### ABOUT THIS EXERCISE
Whenever a line of the data below holds the string "enums", copy that line.

### EXTRACTED INFORMATION
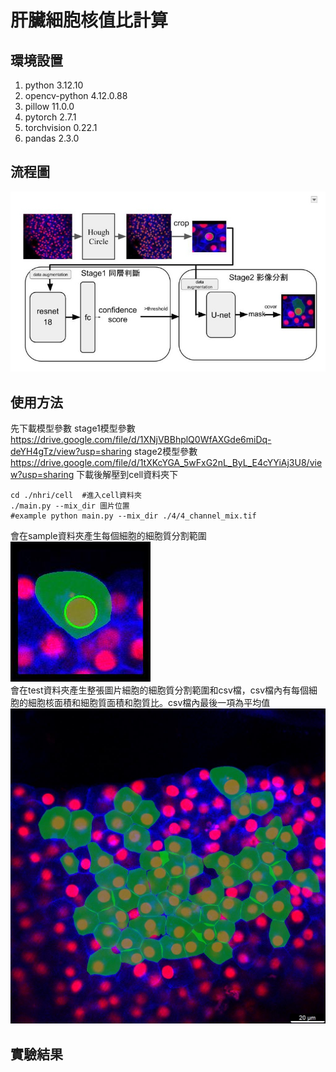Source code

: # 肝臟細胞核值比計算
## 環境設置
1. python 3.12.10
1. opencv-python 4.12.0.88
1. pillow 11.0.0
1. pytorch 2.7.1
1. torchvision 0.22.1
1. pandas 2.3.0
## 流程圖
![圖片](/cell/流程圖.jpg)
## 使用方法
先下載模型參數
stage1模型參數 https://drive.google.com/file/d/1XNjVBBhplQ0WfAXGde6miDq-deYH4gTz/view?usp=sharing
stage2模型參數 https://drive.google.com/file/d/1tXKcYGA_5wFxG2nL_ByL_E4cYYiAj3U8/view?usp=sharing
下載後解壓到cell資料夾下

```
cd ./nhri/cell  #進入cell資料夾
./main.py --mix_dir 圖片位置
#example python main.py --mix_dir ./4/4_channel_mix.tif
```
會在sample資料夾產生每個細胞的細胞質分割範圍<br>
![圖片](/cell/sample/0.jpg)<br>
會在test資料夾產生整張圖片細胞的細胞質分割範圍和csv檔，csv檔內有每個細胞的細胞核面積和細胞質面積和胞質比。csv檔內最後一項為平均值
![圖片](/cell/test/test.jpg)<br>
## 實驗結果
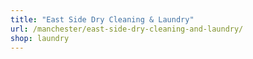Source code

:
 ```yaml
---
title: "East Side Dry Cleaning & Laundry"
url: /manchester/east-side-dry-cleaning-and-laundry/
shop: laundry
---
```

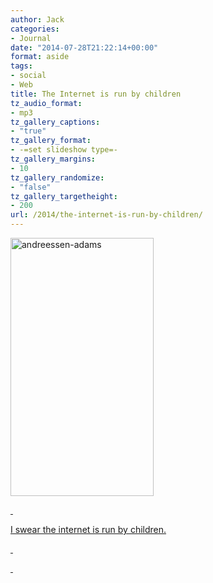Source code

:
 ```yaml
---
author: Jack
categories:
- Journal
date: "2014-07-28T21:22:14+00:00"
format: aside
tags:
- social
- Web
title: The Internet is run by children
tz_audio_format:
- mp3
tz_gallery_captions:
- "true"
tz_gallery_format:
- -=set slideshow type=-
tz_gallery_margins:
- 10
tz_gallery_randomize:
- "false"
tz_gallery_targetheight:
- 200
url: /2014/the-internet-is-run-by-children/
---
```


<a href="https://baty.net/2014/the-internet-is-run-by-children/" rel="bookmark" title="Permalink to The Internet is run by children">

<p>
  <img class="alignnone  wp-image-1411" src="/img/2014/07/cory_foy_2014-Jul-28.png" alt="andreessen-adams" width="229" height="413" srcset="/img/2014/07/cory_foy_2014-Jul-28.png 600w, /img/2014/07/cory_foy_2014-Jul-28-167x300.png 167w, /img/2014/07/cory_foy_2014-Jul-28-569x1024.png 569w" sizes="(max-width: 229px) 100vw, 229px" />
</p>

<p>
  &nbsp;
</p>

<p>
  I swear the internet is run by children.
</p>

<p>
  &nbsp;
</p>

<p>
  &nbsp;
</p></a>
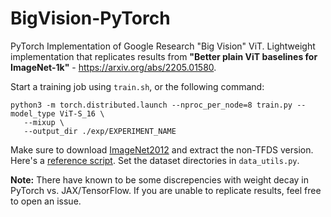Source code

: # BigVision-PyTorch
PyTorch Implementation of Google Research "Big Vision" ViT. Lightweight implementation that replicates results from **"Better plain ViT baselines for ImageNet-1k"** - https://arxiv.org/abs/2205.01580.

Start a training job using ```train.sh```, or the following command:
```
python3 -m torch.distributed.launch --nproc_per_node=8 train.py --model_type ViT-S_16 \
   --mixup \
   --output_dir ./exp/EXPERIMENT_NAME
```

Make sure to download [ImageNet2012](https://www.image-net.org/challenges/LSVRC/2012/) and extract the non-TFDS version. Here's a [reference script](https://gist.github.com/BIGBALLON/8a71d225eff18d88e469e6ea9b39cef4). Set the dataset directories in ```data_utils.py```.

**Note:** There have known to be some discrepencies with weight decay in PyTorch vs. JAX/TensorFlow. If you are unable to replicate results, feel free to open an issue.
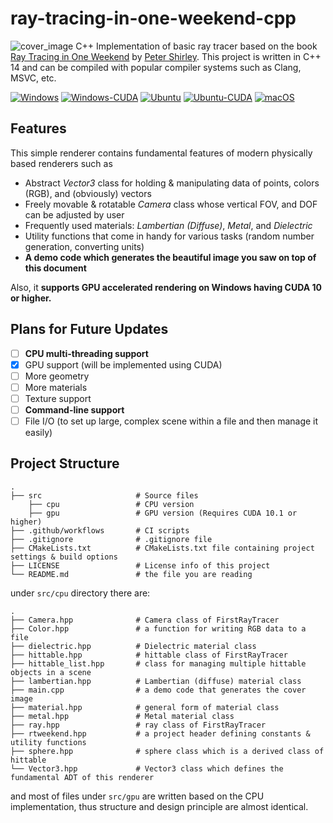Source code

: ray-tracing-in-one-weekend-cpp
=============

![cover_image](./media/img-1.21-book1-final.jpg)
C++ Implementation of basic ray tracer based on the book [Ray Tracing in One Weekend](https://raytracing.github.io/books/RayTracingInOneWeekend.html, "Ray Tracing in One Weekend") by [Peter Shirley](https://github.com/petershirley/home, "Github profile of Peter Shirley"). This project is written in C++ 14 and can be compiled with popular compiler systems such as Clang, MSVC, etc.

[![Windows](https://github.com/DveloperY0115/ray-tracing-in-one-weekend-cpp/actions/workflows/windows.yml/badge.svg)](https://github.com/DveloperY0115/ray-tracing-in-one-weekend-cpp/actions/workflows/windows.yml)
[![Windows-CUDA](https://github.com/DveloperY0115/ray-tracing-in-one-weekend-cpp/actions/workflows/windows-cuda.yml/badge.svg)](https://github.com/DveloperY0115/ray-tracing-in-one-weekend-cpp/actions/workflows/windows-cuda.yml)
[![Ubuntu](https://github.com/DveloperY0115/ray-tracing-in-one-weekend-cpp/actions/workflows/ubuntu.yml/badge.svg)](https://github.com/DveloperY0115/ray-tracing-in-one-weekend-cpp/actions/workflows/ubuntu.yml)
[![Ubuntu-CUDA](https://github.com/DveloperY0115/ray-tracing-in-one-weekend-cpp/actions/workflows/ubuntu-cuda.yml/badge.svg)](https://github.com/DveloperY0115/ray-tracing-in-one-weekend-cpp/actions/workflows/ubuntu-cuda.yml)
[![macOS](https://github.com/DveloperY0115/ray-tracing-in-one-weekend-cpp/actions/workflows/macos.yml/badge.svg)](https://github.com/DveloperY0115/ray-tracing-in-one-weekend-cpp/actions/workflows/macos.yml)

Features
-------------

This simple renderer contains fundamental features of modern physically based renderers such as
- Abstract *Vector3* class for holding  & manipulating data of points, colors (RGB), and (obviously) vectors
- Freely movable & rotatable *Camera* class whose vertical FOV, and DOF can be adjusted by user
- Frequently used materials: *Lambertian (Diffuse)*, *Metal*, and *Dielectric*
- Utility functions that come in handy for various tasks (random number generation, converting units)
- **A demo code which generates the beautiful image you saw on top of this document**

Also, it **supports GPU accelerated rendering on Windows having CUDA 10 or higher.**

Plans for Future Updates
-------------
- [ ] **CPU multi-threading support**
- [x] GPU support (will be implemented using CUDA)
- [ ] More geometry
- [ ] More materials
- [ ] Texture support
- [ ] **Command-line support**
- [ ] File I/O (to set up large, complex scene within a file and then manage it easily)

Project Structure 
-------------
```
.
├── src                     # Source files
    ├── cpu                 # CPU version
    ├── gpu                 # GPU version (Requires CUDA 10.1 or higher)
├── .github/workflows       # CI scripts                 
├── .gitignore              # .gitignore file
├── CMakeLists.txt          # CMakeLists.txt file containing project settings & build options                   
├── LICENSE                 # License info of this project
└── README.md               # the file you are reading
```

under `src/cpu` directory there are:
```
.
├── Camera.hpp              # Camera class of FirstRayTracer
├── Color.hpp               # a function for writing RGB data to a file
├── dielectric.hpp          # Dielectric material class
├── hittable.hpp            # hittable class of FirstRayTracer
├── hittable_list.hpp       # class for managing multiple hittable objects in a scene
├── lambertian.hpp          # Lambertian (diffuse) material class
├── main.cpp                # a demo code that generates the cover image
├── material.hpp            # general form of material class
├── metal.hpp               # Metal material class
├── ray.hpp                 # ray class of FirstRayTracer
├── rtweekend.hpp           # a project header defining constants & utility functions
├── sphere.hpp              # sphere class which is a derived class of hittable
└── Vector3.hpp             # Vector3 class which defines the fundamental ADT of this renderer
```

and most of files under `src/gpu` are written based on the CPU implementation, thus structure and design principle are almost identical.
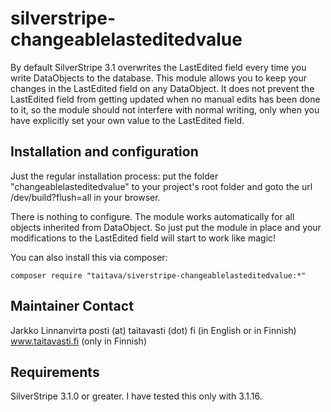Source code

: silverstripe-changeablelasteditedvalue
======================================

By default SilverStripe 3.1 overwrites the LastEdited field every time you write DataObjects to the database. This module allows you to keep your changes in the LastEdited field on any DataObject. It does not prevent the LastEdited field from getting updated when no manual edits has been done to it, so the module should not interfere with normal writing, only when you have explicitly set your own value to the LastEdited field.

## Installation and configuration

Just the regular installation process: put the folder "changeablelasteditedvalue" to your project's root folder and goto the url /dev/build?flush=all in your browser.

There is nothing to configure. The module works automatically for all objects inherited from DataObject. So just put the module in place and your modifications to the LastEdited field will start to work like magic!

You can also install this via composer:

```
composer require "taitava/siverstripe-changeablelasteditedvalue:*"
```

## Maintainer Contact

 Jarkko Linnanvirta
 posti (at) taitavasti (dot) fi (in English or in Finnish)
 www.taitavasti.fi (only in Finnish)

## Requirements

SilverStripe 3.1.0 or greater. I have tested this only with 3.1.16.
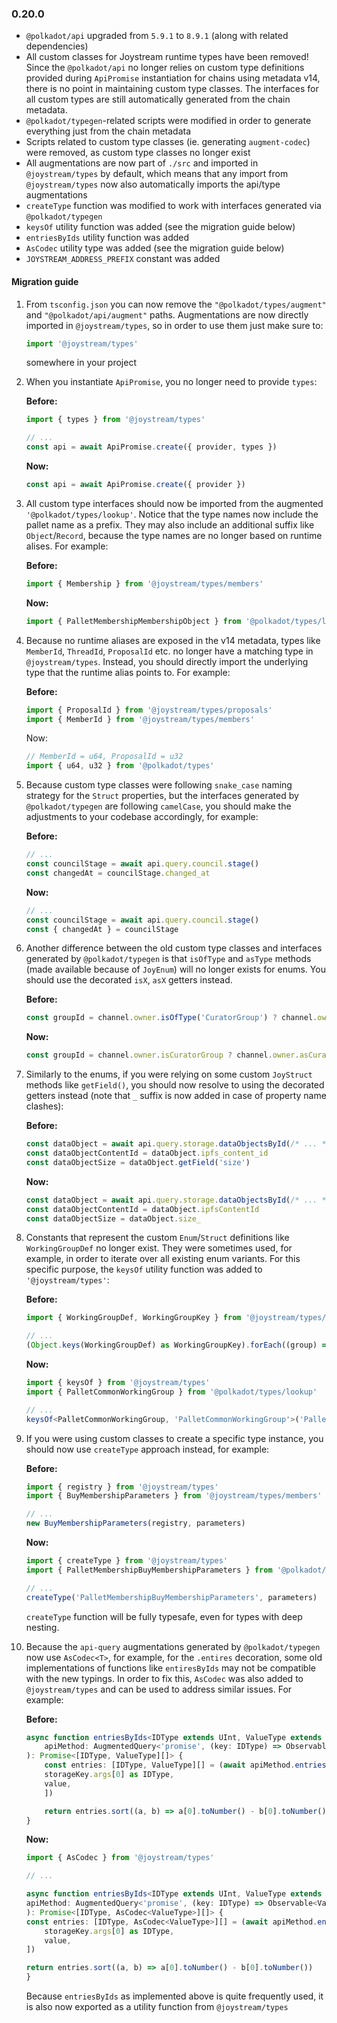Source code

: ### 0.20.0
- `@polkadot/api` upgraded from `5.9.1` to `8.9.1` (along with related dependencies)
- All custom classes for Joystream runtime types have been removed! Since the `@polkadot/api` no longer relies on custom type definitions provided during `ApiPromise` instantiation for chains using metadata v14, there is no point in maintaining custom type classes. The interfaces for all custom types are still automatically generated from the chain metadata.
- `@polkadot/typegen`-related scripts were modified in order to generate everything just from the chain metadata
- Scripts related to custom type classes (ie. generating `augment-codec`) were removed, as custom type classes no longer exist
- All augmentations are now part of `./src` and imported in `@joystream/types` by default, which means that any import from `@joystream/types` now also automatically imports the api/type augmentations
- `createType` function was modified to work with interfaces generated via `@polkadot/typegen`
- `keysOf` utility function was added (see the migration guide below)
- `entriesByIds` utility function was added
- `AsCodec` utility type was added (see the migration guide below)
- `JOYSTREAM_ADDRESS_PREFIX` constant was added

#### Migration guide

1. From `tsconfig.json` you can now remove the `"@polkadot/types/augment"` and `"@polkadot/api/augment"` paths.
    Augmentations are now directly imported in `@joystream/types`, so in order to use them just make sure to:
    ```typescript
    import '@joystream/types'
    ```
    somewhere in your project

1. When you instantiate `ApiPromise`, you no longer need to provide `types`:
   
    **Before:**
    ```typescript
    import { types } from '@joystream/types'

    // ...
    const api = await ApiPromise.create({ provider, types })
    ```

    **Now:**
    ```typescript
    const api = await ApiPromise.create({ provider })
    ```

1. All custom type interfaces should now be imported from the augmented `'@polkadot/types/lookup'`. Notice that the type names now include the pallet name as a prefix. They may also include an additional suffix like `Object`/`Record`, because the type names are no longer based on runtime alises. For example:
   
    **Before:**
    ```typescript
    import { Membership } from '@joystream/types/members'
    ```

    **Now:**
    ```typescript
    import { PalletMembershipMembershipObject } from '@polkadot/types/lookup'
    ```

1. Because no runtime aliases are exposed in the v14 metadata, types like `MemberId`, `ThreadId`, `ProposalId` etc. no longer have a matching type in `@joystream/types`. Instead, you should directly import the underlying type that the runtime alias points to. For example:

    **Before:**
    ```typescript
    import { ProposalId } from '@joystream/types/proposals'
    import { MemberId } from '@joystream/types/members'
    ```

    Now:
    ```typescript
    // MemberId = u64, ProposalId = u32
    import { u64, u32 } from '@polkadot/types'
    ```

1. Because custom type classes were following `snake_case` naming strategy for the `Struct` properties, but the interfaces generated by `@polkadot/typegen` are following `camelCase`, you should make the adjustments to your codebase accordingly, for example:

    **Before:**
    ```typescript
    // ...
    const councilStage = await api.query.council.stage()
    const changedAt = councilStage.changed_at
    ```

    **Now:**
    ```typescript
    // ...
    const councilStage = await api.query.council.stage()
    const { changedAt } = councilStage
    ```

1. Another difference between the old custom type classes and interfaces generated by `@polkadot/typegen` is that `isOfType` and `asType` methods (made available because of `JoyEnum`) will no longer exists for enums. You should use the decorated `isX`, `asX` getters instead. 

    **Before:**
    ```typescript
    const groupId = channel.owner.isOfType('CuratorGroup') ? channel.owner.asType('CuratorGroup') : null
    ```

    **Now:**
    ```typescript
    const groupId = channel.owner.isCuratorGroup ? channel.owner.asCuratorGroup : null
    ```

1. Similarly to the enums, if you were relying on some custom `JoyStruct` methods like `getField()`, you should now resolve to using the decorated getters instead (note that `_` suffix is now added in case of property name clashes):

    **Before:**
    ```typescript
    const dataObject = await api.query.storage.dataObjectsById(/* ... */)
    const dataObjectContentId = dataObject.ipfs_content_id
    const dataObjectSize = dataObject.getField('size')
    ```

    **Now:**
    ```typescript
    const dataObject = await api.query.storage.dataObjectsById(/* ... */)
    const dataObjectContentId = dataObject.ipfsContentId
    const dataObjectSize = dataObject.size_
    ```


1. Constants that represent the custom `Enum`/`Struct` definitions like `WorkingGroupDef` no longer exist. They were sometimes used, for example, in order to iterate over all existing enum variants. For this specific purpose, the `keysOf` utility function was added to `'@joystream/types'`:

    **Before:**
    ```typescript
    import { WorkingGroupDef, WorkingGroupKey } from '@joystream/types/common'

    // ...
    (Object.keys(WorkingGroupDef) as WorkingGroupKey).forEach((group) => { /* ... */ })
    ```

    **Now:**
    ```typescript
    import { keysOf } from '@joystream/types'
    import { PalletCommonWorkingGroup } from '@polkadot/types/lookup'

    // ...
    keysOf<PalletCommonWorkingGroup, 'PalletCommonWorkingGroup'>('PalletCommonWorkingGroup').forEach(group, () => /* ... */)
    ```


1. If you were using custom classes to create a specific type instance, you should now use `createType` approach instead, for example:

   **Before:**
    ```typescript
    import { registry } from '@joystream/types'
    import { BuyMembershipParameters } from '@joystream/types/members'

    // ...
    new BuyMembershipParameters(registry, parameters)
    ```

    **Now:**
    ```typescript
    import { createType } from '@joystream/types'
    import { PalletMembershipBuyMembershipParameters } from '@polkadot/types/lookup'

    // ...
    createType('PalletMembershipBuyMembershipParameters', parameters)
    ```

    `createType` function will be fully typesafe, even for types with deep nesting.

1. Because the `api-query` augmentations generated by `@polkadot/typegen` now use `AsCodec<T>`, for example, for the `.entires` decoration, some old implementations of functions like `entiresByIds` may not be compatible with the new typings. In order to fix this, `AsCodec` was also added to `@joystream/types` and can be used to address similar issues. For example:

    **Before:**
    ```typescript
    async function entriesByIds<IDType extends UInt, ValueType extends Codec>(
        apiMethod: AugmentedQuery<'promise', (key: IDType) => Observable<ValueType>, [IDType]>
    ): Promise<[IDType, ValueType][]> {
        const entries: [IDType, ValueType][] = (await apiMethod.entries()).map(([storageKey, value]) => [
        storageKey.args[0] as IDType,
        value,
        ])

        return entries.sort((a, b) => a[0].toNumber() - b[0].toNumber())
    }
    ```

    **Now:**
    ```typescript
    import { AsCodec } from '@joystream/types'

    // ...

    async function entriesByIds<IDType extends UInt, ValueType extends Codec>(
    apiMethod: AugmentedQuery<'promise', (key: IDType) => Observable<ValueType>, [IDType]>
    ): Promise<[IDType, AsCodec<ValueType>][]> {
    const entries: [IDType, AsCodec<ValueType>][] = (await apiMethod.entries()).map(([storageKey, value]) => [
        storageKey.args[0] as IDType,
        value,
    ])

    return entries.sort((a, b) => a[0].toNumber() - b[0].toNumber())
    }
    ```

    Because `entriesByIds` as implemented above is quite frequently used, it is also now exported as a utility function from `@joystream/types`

### RESPONSE TO THIS EXERCISE
1. Another difference between the old custom type classes and interfaces generated by `@polkadot/typegen` is that `isOfType` and `asType` methods (made available because of `JoyEnum`) will no longer exists for enums. You should use the decorated `isX`, `asX` getters instead. 
1. Similarly to the enums, if you were relying on some custom `JoyStruct` methods like `getField()`, you should now resolve to using the decorated getters instead (note that `_` suffix is now added in case of property name clashes):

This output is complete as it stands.